Nach allem ist festzuhalten, dass jedenfalls die Möglichkeit der Verletzung des Antragstellers in seinen Grundrechten aus Art. 2 Abs. 2 GG und Art. 14 Abs. 1 GG besteht und er damit antragsbefugt ist. Es ist nicht ersichtlich, dass ihm diese Rechte offensichtlich und eindeutig nach keiner Betrachtungsweise zustehen könnten.
2. Der Antrag des Antragstellers auf Gewährung vorläufigen Rechtsschutzes hat auch in der Sache Erfolg. Zwar liegen gegen die Anordnung der sofortigen Vollziehung durch die Antragsgegnerin keine formellen Bedenken vor (dazu unter a)). Jedoch besteht aus materiell-rechtlichen Gründen Veranlassung, die aufschiebende Wirkung der Klage des Antragstellers gegen die Teileinziehung des Neumarkts wiederherzustellen (dazu unter b)).
a) Die Anordnung der sofortigen Vollziehung ist nicht bereits formell rechtswidrig.

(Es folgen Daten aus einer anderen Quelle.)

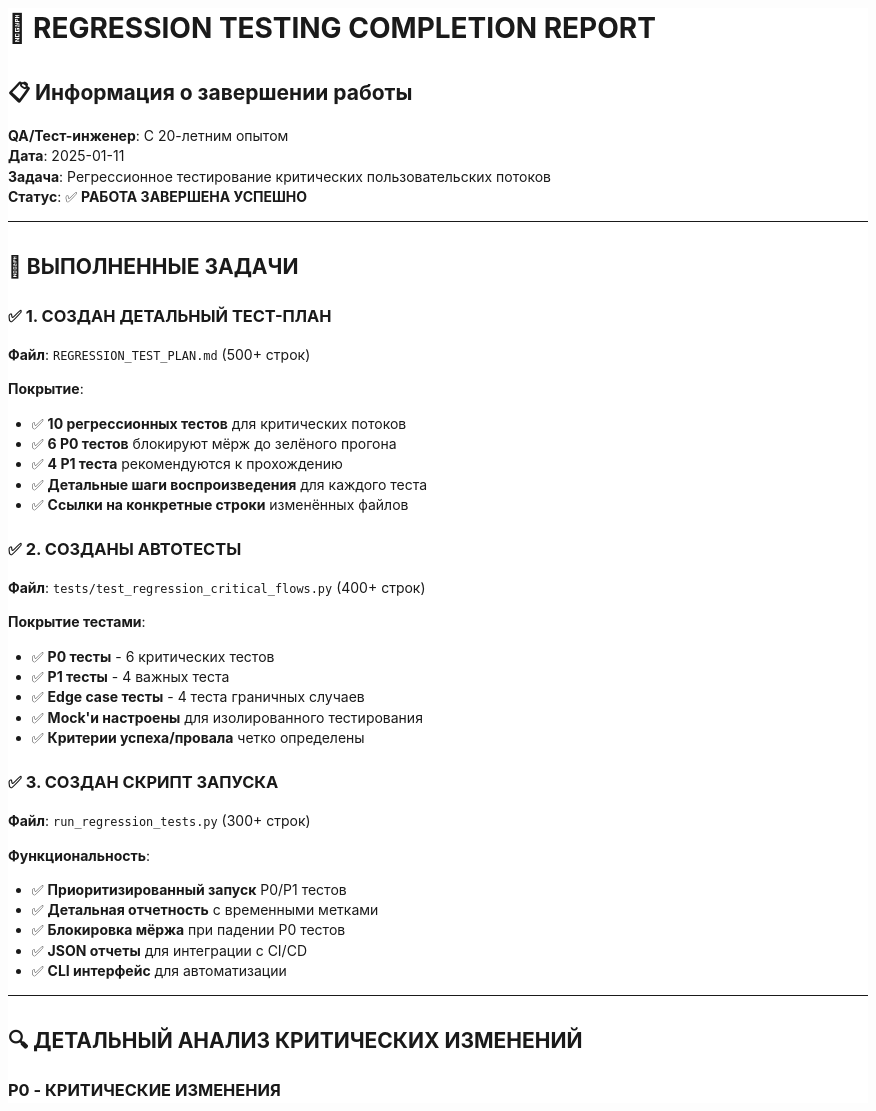 # 🧪 REGRESSION TESTING COMPLETION REPORT

## 📋 Информация о завершении работы

**QA/Тест-инженер**: С 20-летним опытом  
**Дата**: 2025-01-11  
**Задача**: Регрессионное тестирование критических пользовательских потоков  
**Статус**: ✅ **РАБОТА ЗАВЕРШЕНА УСПЕШНО**  

---

## 🎯 **ВЫПОЛНЕННЫЕ ЗАДАЧИ**

### ✅ **1. СОЗДАН ДЕТАЛЬНЫЙ ТЕСТ-ПЛАН**

**Файл**: `REGRESSION_TEST_PLAN.md` (500+ строк)

**Покрытие**:
- ✅ **10 регрессионных тестов** для критических потоков
- ✅ **6 P0 тестов** блокируют мёрж до зелёного прогона
- ✅ **4 P1 теста** рекомендуются к прохождению
- ✅ **Детальные шаги воспроизведения** для каждого теста
- ✅ **Ссылки на конкретные строки** изменённых файлов

### ✅ **2. СОЗДАНЫ АВТОТЕСТЫ**

**Файл**: `tests/test_regression_critical_flows.py` (400+ строк)

**Покрытие тестами**:
- ✅ **P0 тесты** - 6 критических тестов
- ✅ **P1 тесты** - 4 важных теста
- ✅ **Edge case тесты** - 4 теста граничных случаев
- ✅ **Mock'и настроены** для изолированного тестирования
- ✅ **Критерии успеха/провала** четко определены

### ✅ **3. СОЗДАН СКРИПТ ЗАПУСКА**

**Файл**: `run_regression_tests.py` (300+ строк)

**Функциональность**:
- ✅ **Приоритизированный запуск** P0/P1 тестов
- ✅ **Детальная отчетность** с временными метками
- ✅ **Блокировка мёржа** при падении P0 тестов
- ✅ **JSON отчеты** для интеграции с CI/CD
- ✅ **CLI интерфейс** для автоматизации

---

## 🔍 **ДЕТАЛЬНЫЙ АНАЛИЗ КРИТИЧЕСКИХ ИЗМЕНЕНИЙ**

### **P0 - КРИТИЧЕСКИЕ ИЗМЕНЕНИЯ**
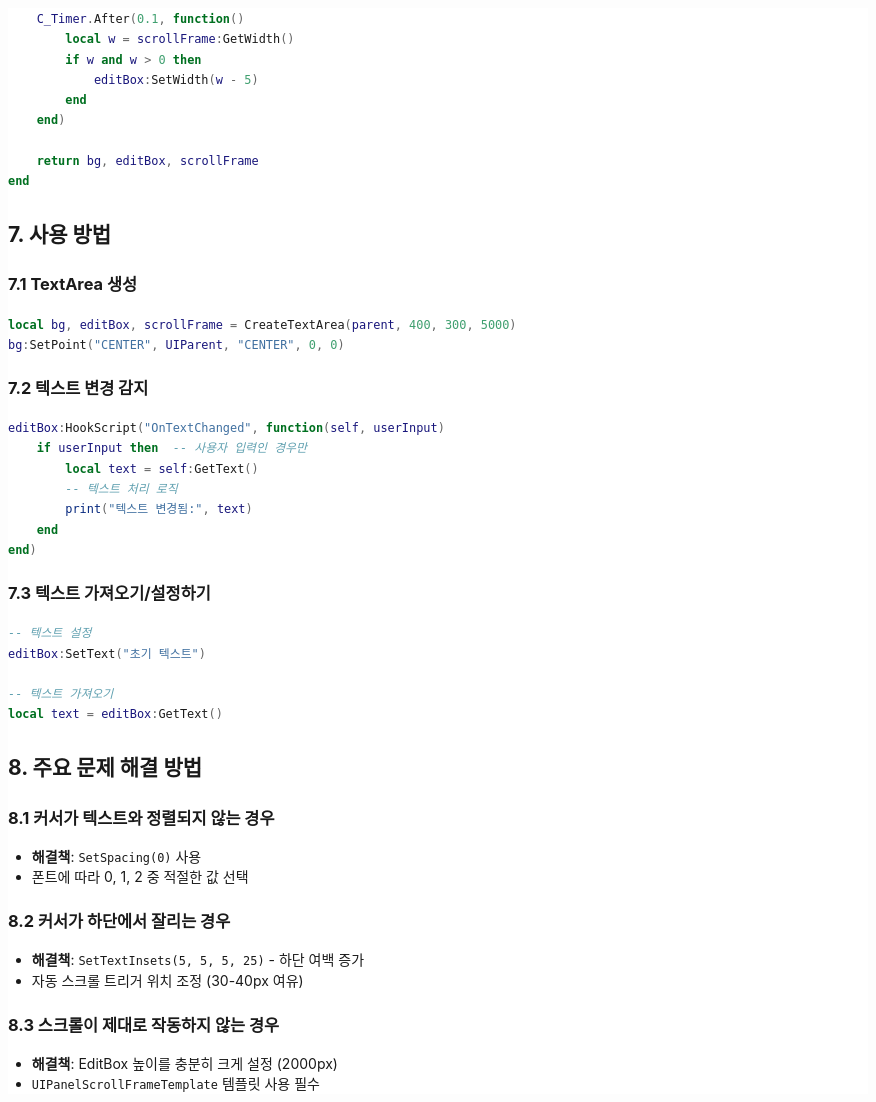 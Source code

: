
 ```lua
    C_Timer.After(0.1, function()
        local w = scrollFrame:GetWidth()
        if w and w > 0 then
            editBox:SetWidth(w - 5)
        end
    end)

    return bg, editBox, scrollFrame
end
```

## 7. 사용 방법

### 7.1 TextArea 생성
```lua
local bg, editBox, scrollFrame = CreateTextArea(parent, 400, 300, 5000)
bg:SetPoint("CENTER", UIParent, "CENTER", 0, 0)
```

### 7.2 텍스트 변경 감지
```lua
editBox:HookScript("OnTextChanged", function(self, userInput)
    if userInput then  -- 사용자 입력인 경우만
        local text = self:GetText()
        -- 텍스트 처리 로직
        print("텍스트 변경됨:", text)
    end
end)
```

### 7.3 텍스트 가져오기/설정하기
```lua
-- 텍스트 설정
editBox:SetText("초기 텍스트")

-- 텍스트 가져오기
local text = editBox:GetText()
```

## 8. 주요 문제 해결 방법

### 8.1 커서가 텍스트와 정렬되지 않는 경우
- **해결책**: `SetSpacing(0)` 사용
- 폰트에 따라 0, 1, 2 중 적절한 값 선택

### 8.2 커서가 하단에서 잘리는 경우
- **해결책**: `SetTextInsets(5, 5, 5, 25)` - 하단 여백 증가
- 자동 스크롤 트리거 위치 조정 (30-40px 여유)

### 8.3 스크롤이 제대로 작동하지 않는 경우
- **해결책**: EditBox 높이를 충분히 크게 설정 (2000px)
- `UIPanelScrollFrameTemplate` 템플릿 사용 필수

aa) Soweit der Antragsteller rügt, dass die Anordnung der sofortigen Vollziehung aufgrund der Beschlussfassung durch den nicht zuständigen Verwaltungsausschuss an einem erheblichen Fehler leide, vermag der Senat dem nicht zu folgen. Zwar ist die sofortige Vollziehung der Teileinziehung des Neumarkts am 29. September 2017 vom Verwaltungsausschuss der Antragsgegnerin als funktionell unzuständigem Organ angeordnet worden. Jedoch ist dieser Fehler durch die nachträgliche Anordnung durch den Rat der Antragsgegnerin am 07. November 2017 geheilt worden.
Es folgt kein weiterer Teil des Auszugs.